Using condoms and dental dams properly and consistently are the best way to prevent syphilis from being transmitted. Be sure to use a new condom each time and remember that a condom or toothpaste should cover sores or rashes or you will not be protected.
Syphilis can be transmitted by sharing sex toys. To reduce the risk of syphilis, avoid sharing your sex toys or make sure they are washed and covered with a new condom during each use.
Regular checking for syphilis and other STDs is important, especially if you have multiple sexual partners. Talking to your partners about your sexual health and knowing the circumstances of others helps you to protect your sexual health.
Sharing needles and blood transfusions
Syphilis can be transmitted by sharing needles and syringes. To reduce your risk, avoid sharing needles or syringes. Learn more about getting new needles and injecting safely.
It is possible that syphilis is transmitted through blood transfusions, but this is not uncommon as many places test blood for infections involving syphilis before transfusion. If you are worried about a blood transfusion, talk to your healthcare provider.
Syphilis and pregnancy
Syphilis can be transmitted from mother to baby during pregnancy (this is called congenital syphilis). To avoid transmitting syphilis, it is important for women to get tested for syphilis during pregnancy. Pregnant women are advised to get tested for their first appointment before giving birth, and after any time they think they are at risk of getting syphilis.
If you are diagnosed with syphilis, a health care worker will give you antibiotics to treat your and your baby's infections. It is important that you take the medicine because without it syphilis can be harmful to your baby, and increase the risk of miscarriage and stillbirth. Talk to your doctor or health worker for more information and advice.
Locomotor Ataxia
Ataxia describes a lack of muscle control or a combination of voluntary movements, such as walking or picking up objects. A symptom of a lower condition, ataxia can affect a variety of movements and cause difficulty with speech, eye movements, and swallowing.

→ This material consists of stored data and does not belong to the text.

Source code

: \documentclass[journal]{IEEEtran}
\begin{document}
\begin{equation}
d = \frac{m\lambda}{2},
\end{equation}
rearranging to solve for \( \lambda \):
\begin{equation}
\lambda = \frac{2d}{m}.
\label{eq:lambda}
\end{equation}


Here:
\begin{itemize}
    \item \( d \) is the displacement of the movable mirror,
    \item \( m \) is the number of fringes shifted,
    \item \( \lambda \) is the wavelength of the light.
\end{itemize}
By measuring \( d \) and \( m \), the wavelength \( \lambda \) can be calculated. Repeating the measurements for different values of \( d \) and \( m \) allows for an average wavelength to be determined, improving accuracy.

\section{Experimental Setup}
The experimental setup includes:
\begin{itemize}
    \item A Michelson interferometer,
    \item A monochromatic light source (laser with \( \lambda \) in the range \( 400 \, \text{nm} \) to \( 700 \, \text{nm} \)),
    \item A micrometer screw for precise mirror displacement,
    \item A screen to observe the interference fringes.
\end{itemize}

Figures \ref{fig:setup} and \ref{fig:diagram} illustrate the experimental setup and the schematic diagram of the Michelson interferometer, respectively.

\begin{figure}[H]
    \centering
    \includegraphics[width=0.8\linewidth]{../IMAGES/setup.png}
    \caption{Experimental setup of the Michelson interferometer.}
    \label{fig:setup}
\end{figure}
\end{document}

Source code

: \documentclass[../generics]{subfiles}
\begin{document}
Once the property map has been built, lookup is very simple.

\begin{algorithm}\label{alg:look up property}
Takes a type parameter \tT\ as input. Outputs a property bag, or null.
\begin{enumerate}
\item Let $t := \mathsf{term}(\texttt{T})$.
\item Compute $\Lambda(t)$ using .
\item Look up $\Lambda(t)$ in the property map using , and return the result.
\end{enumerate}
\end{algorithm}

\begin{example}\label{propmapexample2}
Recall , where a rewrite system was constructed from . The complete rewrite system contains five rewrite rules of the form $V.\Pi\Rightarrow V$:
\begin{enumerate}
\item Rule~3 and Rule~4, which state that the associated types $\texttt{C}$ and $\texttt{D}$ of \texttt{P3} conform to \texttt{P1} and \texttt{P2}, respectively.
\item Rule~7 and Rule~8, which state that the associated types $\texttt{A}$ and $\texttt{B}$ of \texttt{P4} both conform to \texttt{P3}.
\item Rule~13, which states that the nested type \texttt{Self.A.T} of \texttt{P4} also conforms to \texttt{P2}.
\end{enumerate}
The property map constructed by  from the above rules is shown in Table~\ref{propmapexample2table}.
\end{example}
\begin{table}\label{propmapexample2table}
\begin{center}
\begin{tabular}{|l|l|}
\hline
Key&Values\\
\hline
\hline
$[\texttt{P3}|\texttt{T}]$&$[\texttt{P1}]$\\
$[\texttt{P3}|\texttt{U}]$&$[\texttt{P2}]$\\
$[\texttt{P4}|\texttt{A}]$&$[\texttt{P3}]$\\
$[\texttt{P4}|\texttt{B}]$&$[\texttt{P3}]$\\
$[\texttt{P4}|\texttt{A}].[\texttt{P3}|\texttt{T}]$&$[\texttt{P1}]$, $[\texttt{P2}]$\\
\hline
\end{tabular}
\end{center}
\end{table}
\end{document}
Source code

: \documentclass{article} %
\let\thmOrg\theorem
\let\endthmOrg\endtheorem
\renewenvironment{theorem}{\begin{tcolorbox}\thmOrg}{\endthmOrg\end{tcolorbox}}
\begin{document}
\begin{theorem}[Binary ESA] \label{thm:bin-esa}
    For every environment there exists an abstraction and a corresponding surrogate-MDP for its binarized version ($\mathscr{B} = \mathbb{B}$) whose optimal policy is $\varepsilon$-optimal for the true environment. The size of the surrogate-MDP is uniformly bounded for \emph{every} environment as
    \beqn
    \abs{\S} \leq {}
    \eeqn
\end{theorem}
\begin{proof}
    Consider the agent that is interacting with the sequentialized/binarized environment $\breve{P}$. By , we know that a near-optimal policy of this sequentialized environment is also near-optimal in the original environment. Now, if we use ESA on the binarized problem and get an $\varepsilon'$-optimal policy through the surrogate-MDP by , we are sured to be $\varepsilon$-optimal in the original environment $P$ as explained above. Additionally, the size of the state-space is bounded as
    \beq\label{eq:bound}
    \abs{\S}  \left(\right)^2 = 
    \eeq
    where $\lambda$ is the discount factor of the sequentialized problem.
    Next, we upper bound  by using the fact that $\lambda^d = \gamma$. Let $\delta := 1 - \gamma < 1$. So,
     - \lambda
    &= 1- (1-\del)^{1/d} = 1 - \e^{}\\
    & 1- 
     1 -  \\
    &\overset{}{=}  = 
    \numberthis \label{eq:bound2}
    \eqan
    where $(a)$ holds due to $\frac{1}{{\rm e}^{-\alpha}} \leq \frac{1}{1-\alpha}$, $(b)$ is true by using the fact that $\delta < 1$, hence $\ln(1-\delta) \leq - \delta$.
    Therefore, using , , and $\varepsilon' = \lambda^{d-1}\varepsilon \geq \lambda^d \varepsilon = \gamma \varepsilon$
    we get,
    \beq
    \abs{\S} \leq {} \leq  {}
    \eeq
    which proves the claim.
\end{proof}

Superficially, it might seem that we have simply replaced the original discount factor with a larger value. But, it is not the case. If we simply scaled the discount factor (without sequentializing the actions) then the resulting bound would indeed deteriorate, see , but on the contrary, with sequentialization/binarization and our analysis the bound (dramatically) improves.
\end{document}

Prolonged ataxia is usually caused by an injury to the part of your brain that controls muscle contraction (cerebellum). Many conditions can cause ataxia, including alcohol abuse, certain medications, stroke, tumor, cerebral palsy, brain damage, and multiple sclerosis. Genetic defects can also cause a condition.
Argyll Robertson's Pupils
Argyll Robertson's pupils (ARP) are small pupils who reduce in size to a nearby object (that is, they stay) but are not bound when exposed to light i.e., they do not respond to light (less when exposed to light). They are a specific symptom of neurosyphilis; however, Argyll Robertson's readers can also be a symptom of diabetic neuropathy. In general, sedentary but non-responsive students are said to show less light separation (i.e., a lack of light response, direct and positive, with the preservation of the mitotic response to the adjacent stimulus (residence/meeting).
AR students are less common in the developed world. There is an ongoing interest in basic pathophysiology, but the lack of cases makes further research difficult.
Dementia Paralytica
general loss of psychological abilities, including memory debilitation and at least one of the accompanying: aphasia, apraxia, agnosia, or weakened coordination, arranging, and unique reasoning abilities. Avoids loss of psychological capacity because of hindered awareness (like insanity), discouragement, or other mental issues
Jarisch Herxheimer's reaction
This systematic reaction, also known as Herxheimer's reaction, was extensively described in the treatment of syphilis. It is believed to be caused by the release of endotoxins such as large amounts of Treponema pallidum killed by antibiotics. It has been documented in tick-borne diseases such as Lyme disease, leptospirosis, and recurrent flu, all of which are spirochaetal. One study suggested that it was more common in patients with Lyme disease treated with cefuroxime. This device may not be accurate as it is not a feature of neonatal syphilis or non-childhood syphilis. The response can be expected in 50-75% of primary or secondary syphilis, and in 16% of primary latent but rare cases of end-stage syphilis. It has been suggested that it is more difficult for HIV-positive patients (1, 2).